Copy out, exactly and with nothing else, the stretch of lines that starts at the line containing "# Package Installation and Imports" and finishes at the end of the data.

___ Task inputs ___

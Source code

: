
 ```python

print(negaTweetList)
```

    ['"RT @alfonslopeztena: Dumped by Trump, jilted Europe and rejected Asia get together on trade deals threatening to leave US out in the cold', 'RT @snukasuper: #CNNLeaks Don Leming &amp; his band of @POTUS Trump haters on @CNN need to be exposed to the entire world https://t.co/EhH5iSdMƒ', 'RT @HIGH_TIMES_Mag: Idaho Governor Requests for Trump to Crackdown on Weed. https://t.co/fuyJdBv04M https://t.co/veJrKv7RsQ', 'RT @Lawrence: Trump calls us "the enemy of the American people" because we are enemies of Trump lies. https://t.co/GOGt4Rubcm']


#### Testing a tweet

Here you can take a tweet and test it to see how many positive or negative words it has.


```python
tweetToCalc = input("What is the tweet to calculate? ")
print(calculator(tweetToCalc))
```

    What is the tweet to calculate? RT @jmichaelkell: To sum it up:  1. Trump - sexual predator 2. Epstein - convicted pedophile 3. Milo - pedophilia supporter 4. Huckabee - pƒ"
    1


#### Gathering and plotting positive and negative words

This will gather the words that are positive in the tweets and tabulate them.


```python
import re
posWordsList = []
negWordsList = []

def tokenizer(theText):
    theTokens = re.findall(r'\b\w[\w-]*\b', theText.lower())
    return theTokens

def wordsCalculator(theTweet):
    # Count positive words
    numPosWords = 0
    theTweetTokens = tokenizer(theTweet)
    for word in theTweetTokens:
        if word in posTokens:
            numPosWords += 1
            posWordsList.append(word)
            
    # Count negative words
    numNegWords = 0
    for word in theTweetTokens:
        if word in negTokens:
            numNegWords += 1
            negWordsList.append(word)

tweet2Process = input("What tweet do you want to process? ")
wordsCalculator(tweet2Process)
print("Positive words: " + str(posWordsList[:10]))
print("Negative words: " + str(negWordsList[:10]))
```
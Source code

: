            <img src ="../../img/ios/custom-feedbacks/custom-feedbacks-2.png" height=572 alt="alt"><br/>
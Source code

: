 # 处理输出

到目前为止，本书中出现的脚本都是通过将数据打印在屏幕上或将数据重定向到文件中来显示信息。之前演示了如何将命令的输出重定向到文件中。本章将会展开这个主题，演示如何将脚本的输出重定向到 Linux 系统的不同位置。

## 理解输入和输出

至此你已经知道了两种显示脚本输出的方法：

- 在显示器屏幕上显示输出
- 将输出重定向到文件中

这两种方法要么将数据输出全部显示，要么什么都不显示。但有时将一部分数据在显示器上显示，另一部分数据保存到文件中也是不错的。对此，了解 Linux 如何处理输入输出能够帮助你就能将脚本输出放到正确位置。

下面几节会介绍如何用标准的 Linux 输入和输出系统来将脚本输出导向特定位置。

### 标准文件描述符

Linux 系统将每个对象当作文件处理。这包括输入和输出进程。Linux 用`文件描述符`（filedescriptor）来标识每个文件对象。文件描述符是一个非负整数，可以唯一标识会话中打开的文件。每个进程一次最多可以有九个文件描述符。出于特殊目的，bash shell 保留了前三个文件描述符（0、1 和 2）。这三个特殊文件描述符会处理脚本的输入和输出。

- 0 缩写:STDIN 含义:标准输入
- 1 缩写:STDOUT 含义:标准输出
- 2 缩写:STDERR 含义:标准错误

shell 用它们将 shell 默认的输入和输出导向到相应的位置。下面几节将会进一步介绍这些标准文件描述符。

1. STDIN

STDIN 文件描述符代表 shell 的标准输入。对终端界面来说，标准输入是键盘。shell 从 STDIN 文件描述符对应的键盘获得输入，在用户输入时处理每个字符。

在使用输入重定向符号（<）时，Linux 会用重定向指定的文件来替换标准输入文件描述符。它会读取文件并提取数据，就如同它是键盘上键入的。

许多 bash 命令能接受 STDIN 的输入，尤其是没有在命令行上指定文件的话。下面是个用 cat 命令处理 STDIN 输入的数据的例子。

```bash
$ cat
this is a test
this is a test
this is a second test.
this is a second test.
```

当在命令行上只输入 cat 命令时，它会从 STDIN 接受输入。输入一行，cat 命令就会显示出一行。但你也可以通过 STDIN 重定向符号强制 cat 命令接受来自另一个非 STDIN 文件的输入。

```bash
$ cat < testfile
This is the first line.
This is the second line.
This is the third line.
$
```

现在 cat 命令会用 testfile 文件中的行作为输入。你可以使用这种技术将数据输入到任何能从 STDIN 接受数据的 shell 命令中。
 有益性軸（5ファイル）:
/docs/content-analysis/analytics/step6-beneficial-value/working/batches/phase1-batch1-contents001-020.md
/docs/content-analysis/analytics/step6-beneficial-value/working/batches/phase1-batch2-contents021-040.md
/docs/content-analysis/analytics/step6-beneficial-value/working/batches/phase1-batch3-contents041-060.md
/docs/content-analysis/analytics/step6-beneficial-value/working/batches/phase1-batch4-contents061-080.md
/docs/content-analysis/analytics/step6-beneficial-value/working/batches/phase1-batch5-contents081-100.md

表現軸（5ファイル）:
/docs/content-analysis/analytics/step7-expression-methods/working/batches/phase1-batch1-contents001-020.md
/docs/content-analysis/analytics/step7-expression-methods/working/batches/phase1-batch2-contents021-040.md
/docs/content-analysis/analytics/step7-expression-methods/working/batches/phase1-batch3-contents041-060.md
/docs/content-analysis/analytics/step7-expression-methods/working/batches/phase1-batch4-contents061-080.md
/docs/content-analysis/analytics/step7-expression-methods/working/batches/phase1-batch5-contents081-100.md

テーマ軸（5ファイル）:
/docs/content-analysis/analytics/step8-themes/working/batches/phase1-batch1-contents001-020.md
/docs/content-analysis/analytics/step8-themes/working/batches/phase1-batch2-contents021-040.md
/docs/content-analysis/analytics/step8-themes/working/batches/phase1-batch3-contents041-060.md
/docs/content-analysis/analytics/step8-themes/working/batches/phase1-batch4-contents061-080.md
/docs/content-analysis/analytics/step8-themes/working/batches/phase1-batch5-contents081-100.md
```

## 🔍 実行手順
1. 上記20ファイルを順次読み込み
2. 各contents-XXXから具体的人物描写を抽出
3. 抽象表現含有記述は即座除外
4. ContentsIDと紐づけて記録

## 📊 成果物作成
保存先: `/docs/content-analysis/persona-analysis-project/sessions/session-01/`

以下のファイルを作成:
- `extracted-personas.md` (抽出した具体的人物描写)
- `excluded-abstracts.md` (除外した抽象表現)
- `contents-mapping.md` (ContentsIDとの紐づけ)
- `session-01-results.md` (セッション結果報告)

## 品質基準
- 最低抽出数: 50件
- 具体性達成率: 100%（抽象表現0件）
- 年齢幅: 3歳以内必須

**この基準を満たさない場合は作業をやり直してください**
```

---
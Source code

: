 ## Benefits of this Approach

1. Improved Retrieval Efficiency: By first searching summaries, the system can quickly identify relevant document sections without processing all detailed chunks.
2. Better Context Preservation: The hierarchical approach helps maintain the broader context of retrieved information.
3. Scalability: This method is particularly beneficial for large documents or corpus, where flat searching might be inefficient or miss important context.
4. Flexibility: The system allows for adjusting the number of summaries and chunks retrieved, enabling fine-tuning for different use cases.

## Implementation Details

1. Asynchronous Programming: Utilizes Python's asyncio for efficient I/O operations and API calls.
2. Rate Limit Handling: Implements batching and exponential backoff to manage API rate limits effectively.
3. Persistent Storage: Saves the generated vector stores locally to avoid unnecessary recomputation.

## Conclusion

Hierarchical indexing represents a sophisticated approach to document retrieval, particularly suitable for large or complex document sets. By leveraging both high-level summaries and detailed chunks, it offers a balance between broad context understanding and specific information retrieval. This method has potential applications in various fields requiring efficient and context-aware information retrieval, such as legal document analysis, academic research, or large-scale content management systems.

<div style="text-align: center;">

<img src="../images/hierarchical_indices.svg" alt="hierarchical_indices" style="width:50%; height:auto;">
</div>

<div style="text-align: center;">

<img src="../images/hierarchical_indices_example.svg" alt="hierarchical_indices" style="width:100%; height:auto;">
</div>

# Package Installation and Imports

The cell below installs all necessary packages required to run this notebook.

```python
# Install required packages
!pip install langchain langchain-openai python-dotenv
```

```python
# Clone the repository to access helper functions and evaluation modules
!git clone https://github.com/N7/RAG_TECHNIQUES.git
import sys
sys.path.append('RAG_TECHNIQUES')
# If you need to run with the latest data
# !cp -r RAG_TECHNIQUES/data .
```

___

Response to this task →
# Package Installation and Imports

The cell below installs all necessary packages required to run this notebook.

```python
# Install required packages
!pip install langchain langchain-openai python-dotenv
```

```python
# Clone the repository to access helper functions and evaluation modules
!git clone https://github.com/N7/RAG_TECHNIQUES.git
import sys
sys.path.append('RAG_TECHNIQUES')
# If you need to run with the latest data
# !cp -r RAG_TECHNIQUES/data .
```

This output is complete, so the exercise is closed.